I think the events of AC makes sense; heroes don’t save the world and live happily after. Sometimes overcoming a catastrophe means there are still pieces to pick up, which might call on different skills and attitudes from the catastrophe itself. There needs to be a medium between arrogance and despair, between action and waiting, between identity and adaptive flexibility, and finding a way of taking on someone’s legacy without becoming a puppet, which is what Sephiroth accuses Cloud of being. I find that the conflict of AC is more internal than in the game, though because it’s a CG movie it needs to show off visual aesthetics with visible antagonists.

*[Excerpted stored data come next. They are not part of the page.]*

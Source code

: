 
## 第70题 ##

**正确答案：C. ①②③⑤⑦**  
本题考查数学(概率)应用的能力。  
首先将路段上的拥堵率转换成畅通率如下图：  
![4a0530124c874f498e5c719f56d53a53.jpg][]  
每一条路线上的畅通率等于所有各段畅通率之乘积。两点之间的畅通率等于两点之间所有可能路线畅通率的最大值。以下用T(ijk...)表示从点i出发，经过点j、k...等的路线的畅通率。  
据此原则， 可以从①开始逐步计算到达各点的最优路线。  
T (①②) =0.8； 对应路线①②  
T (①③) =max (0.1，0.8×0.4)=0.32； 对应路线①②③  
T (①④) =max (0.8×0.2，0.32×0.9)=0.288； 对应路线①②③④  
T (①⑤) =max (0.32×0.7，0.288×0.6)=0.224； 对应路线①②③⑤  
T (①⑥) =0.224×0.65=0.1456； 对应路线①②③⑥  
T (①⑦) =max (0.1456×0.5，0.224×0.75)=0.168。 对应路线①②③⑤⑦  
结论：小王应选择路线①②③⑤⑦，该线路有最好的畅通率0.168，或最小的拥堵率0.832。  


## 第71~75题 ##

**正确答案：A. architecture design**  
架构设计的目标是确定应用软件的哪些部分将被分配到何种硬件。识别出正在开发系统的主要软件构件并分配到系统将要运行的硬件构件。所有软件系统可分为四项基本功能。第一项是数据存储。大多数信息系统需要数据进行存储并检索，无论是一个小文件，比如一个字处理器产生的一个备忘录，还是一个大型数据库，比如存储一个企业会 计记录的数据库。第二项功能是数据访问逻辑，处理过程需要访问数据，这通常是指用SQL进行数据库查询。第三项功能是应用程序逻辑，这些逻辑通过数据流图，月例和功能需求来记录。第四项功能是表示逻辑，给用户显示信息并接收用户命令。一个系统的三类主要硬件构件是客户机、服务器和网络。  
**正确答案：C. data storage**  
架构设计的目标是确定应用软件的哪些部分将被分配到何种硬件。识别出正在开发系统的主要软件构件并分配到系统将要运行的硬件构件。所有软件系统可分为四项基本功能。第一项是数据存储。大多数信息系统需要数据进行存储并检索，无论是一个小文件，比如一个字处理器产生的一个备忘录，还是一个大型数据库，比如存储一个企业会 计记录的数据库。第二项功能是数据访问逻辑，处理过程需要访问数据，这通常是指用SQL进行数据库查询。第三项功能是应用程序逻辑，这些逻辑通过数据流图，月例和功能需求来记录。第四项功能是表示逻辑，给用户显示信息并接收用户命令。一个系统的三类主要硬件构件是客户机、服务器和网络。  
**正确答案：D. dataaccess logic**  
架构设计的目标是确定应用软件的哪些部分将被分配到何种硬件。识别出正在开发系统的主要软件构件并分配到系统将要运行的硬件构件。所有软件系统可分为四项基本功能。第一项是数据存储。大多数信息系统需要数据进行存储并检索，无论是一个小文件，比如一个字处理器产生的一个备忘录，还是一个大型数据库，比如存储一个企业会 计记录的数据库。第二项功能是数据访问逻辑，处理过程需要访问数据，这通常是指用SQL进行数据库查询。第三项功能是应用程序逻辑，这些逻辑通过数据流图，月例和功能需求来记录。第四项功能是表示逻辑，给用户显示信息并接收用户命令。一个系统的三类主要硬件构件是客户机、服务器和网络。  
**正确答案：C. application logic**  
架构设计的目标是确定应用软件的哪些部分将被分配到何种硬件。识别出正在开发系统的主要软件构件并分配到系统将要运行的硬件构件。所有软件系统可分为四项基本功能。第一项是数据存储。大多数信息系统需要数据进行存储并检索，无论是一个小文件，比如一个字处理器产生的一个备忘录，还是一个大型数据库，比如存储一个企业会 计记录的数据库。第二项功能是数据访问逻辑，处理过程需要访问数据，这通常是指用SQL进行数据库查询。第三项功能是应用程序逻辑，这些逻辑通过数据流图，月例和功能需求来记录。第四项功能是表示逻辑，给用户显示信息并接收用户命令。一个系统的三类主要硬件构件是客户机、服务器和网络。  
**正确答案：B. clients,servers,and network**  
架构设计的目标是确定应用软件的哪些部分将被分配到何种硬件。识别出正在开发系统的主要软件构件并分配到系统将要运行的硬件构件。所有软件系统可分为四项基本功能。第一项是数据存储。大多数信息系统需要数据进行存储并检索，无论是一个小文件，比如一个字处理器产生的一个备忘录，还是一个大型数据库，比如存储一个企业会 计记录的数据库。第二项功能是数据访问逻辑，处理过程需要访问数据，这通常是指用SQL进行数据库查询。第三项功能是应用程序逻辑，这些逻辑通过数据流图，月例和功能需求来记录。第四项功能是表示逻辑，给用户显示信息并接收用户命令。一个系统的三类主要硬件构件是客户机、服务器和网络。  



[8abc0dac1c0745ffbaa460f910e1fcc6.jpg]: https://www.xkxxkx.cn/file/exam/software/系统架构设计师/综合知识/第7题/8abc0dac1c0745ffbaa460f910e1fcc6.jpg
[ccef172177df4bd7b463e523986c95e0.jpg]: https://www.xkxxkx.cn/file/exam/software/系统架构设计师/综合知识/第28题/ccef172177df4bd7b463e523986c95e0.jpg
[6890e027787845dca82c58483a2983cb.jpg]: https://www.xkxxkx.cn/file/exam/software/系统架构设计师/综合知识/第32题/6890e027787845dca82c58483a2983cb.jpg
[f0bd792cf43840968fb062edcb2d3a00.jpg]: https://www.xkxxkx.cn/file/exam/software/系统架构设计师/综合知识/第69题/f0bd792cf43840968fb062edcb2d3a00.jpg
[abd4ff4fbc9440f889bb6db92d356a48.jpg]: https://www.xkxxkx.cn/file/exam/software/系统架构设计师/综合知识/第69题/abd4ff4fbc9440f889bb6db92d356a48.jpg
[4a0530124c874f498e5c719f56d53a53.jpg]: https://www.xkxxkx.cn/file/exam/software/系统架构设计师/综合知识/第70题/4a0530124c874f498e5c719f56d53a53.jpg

Oddly enough, in AC it’s Rufus who becomes the most erudite advocate for a healthy attitude, when he tells Kadaj that it wouldn’t matter if Sephiroth were to return; the cycle of the Lifestream means that history might repeat itself, and any number of Jenovas and Sephiroths would not stop those connected to the Lifestream from living as life mandates.
To put FFVII in context, I think that perhaps Japan, with their pride and ambitions during WWII and quick fall into defeat and surrender, particularly needed these popular culture texts to think through what it means to find a middle way. In the context of Japanese society, I suppose I also understand why Advent Children in the 2000s is tackling despair as the problem as opposed to pride in the FFVII game; the pressures of the education system, plus the recent 1997 Asian Financial Crisis and poor employment, likely gave rise to a lot of young people not knowing what they should be doing with their lives and with some becoming hikikomori in extreme cases.
However, I understand the golden age of Japanese popular culture to be in the 90s, when creators were really trying to grapple with the history of their country and what it means to live life to its fullest potential. Since then, I’m rather disappointed to see tropes recycled a lot without much substance behind them, and also Japan’s national branding project in the 2000s (the Cool Japan cultural policy) means that Japanese popular culture may be more devoted of its global image to non-Japanese, whereas self-searching is perhaps put on the backburner. With a new FFVII remake, I hope that it would carry forwards the social and philosophical ruminations of the original game and AC, and even be thematically different from the game so as to continue to reflect what Japan is internally going through today. Regardless, as a major fan of FFVII, I’m looking forward to what the reunion might bring.